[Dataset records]
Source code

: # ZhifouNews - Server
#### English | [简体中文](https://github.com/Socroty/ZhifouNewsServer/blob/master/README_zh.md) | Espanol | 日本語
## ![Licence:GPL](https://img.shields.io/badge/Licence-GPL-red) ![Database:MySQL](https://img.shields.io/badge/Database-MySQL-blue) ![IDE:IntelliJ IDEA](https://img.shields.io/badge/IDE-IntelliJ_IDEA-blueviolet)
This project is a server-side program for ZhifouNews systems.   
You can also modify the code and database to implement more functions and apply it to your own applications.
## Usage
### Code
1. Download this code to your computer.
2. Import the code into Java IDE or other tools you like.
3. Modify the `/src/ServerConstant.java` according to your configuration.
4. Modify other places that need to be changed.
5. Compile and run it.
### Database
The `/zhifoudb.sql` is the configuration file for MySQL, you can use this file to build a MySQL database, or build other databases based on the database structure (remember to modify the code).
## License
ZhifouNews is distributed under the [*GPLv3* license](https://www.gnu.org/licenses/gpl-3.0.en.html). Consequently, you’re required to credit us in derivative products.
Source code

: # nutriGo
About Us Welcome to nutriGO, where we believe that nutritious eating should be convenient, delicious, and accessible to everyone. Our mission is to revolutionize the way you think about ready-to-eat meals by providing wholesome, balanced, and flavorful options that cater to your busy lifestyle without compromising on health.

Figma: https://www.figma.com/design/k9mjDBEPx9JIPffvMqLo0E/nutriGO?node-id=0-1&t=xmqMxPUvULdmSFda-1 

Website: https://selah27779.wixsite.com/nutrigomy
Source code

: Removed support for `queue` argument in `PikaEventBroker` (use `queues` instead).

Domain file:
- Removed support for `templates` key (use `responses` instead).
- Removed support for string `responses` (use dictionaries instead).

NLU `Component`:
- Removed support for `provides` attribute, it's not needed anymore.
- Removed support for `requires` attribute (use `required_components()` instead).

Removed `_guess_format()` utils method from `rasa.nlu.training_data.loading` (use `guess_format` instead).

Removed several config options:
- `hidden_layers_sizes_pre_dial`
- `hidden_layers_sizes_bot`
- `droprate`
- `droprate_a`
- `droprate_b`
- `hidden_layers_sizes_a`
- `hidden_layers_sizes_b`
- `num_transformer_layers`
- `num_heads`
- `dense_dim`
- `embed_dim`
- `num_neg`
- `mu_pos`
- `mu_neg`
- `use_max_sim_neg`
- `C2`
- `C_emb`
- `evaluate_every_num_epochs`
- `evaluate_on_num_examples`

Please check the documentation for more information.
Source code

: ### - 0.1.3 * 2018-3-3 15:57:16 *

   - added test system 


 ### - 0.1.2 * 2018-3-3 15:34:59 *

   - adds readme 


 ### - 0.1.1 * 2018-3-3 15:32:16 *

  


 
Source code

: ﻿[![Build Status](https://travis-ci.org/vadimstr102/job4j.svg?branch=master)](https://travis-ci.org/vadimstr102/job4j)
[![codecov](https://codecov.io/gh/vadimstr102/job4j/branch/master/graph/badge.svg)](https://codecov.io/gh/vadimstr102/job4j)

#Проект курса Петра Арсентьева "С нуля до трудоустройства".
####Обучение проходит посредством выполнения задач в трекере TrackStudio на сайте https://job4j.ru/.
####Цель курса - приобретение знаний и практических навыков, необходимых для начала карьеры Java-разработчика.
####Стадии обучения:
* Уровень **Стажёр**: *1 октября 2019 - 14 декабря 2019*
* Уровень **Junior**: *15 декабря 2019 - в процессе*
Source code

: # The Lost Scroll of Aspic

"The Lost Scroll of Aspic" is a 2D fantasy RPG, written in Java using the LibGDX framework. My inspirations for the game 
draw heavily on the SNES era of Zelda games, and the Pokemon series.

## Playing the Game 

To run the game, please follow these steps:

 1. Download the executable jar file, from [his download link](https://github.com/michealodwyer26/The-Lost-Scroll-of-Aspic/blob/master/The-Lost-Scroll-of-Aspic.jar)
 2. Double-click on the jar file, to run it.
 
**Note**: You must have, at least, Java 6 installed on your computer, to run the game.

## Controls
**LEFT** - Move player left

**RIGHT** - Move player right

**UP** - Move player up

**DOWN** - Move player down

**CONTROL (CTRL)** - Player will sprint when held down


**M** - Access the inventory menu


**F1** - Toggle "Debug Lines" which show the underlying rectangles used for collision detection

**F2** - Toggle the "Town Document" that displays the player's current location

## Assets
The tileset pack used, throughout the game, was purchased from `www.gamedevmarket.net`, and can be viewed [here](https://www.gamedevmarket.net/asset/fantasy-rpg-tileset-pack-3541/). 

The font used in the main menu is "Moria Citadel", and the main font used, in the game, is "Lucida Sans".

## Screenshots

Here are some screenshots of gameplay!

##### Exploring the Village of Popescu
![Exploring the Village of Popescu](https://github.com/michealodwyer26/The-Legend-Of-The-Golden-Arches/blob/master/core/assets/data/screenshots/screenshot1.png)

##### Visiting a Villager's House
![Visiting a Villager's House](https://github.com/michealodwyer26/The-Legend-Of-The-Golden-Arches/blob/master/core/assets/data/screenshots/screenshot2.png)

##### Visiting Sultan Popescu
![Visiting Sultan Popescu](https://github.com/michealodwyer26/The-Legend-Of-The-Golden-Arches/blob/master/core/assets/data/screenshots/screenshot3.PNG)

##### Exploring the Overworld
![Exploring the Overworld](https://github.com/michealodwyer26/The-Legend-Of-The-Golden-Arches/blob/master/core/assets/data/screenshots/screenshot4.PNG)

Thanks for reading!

- _YOUR ASSIGNMENT_: Only lines with the word "configuration" are wanted; pull each of them from the records.

- _TASK RESPONSE_:
3. Modify the `/src/ServerConstant.java` according to your configuration.
The `/zhifoudb.sql` is the configuration file for MySQL, you can use this file to build a MySQL database, or build other databases based on the database structure (remember to modify the code).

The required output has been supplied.